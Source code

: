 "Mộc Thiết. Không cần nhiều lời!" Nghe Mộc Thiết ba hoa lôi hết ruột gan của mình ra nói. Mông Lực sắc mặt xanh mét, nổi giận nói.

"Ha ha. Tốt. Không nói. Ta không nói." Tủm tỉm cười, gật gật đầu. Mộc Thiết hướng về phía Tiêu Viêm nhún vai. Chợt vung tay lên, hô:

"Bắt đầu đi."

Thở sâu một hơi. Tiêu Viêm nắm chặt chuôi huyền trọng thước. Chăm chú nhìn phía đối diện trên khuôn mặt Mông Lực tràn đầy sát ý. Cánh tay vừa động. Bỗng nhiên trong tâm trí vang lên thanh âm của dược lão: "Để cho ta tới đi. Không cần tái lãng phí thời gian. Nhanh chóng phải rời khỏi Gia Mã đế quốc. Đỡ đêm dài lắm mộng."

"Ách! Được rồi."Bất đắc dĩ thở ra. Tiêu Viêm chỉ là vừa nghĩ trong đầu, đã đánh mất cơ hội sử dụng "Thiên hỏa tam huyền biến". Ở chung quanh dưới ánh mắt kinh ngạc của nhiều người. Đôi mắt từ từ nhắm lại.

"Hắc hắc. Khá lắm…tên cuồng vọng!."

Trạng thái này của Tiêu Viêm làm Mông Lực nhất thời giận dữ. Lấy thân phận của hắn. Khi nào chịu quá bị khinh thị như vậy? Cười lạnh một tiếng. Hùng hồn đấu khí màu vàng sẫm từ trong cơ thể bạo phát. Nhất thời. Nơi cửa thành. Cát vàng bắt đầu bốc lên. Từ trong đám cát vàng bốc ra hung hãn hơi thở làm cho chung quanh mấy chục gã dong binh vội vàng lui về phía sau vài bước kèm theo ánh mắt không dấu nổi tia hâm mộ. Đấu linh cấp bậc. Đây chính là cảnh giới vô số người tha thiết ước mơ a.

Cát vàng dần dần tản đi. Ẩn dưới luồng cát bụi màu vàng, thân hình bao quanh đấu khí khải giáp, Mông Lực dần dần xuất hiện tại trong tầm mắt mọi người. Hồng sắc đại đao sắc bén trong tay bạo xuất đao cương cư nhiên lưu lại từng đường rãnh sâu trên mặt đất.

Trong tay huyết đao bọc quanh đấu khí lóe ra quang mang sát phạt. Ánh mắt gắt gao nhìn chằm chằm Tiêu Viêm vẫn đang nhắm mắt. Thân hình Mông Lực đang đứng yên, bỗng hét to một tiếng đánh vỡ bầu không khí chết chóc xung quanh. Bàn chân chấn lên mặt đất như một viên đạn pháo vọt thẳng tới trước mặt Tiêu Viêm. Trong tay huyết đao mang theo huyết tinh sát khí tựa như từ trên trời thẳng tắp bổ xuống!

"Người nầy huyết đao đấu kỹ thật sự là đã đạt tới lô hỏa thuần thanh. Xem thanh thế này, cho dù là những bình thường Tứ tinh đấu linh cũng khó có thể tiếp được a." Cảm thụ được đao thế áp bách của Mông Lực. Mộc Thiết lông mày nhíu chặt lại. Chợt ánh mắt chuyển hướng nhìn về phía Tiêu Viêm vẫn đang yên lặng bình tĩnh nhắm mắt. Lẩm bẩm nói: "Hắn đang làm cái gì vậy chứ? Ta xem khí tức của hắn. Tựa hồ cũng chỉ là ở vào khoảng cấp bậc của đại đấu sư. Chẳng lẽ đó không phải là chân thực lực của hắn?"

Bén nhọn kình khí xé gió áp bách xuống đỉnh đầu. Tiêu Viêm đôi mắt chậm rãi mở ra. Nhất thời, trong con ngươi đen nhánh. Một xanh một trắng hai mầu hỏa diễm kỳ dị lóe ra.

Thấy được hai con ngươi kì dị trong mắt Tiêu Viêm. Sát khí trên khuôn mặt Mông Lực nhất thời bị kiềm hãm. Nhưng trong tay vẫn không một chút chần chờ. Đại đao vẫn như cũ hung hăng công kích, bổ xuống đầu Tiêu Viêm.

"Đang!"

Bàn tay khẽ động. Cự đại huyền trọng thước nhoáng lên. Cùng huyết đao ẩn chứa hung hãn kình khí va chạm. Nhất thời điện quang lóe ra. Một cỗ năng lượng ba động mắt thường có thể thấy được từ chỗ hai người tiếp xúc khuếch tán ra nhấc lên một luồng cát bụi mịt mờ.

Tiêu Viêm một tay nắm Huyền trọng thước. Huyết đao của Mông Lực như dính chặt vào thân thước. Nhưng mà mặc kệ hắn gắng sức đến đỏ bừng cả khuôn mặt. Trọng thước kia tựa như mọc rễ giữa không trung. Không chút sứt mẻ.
※
§ **Your instructions**:
When the word "nhìn" shows up in a line of the entries, report that line.

§ **Exercise solution**:
Thở sâu một hơi. Tiêu Viêm nắm chặt chuôi huyền trọng thước. Chăm chú nhìn phía đối diện trên khuôn mặt Mông Lực tràn đầy sát ý. Cánh tay vừa động. Bỗng nhiên trong tâm trí vang lên thanh âm của dược lão: "Để cho ta tới đi. Không cần tái lãng phí thời gian. Nhanh chóng phải rời khỏi Gia Mã đế quốc. Đỡ đêm dài lắm mộng."
Trong tay huyết đao bọc quanh đấu khí lóe ra quang mang sát phạt. Ánh mắt gắt gao nhìn chằm chằm Tiêu Viêm vẫn đang nhắm mắt. Thân hình Mông Lực đang đứng yên, bỗng hét to một tiếng đánh vỡ bầu không khí chết chóc xung quanh. Bàn chân chấn lên mặt đất như một viên đạn pháo vọt thẳng tới trước mặt Tiêu Viêm. Trong tay huyết đao mang theo huyết tinh sát khí tựa như từ trên trời thẳng tắp bổ xuống!
"Người nầy huyết đao đấu kỹ thật sự là đã đạt tới lô hỏa thuần thanh. Xem thanh thế này, cho dù là những bình thường Tứ tinh đấu linh cũng khó có thể tiếp được a." Cảm thụ được đao thế áp bách của Mông Lực. Mộc Thiết lông mày nhíu chặt lại. Chợt ánh mắt chuyển hướng nhìn về phía Tiêu Viêm vẫn đang yên lặng bình tĩnh nhắm mắt. Lẩm bẩm nói: "Hắn đang làm cái gì vậy chứ? Ta xem khí tức của hắn. Tựa hồ cũng chỉ là ở vào khoảng cấp bậc của đại đấu sư. Chẳng lẽ đó không phải là chân thực lực của hắn?"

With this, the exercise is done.